Source material Block Start
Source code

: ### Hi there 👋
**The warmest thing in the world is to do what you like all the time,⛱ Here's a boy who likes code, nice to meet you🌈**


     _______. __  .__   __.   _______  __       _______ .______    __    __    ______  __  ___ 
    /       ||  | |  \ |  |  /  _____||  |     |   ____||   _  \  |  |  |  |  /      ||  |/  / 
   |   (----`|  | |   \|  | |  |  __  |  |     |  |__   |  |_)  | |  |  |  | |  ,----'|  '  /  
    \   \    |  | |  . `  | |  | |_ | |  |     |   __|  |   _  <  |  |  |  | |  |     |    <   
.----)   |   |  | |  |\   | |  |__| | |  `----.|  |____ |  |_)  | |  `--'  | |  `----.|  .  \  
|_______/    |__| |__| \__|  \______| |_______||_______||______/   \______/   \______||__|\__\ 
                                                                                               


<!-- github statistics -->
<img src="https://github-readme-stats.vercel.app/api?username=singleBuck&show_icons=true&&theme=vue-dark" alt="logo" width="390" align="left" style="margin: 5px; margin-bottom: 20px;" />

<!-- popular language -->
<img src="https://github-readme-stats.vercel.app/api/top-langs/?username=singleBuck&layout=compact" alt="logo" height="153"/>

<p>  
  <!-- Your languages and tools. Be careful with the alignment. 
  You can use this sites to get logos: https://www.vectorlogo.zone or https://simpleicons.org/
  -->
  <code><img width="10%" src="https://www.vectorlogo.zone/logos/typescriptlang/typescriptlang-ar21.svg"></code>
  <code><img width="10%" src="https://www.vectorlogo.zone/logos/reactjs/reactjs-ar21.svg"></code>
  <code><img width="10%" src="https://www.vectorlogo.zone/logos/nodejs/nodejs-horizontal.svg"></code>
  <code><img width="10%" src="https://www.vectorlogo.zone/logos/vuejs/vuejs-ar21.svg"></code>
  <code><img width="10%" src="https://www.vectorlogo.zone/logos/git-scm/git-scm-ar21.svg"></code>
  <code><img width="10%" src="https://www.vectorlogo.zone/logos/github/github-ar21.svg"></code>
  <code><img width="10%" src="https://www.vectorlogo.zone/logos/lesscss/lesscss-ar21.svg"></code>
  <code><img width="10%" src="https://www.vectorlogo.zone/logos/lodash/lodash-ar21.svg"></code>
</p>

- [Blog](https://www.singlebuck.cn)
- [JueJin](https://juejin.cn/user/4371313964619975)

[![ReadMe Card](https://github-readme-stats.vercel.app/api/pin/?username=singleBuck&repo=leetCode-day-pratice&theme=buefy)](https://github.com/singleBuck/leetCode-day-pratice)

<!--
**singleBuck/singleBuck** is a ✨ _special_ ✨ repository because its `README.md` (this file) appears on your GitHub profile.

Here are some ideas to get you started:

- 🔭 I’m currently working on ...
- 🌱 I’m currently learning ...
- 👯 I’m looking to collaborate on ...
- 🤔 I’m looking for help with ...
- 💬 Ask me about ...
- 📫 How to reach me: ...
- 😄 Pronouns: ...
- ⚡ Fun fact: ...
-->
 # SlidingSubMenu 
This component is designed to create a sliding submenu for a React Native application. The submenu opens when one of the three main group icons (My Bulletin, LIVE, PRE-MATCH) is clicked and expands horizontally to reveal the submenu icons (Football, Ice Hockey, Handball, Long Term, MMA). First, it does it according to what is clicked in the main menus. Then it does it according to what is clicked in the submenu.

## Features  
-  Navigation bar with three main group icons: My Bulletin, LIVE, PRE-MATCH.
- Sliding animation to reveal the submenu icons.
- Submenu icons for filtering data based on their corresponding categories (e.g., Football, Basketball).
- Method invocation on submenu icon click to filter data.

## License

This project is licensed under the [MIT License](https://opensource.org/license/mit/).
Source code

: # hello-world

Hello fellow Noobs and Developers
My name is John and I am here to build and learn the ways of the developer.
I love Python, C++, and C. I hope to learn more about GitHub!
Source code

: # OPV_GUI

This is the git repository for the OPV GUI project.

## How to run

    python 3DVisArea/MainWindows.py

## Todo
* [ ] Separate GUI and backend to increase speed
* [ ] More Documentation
Source material Block End
§ Problem
Starting with the line that contains "to increase speed", write out each line through the end of the listing, exactly as it appears, and include nothing else.

§ Problem solution
* [ ] Separate GUI and backend to increase speed
* [ ] More Documentation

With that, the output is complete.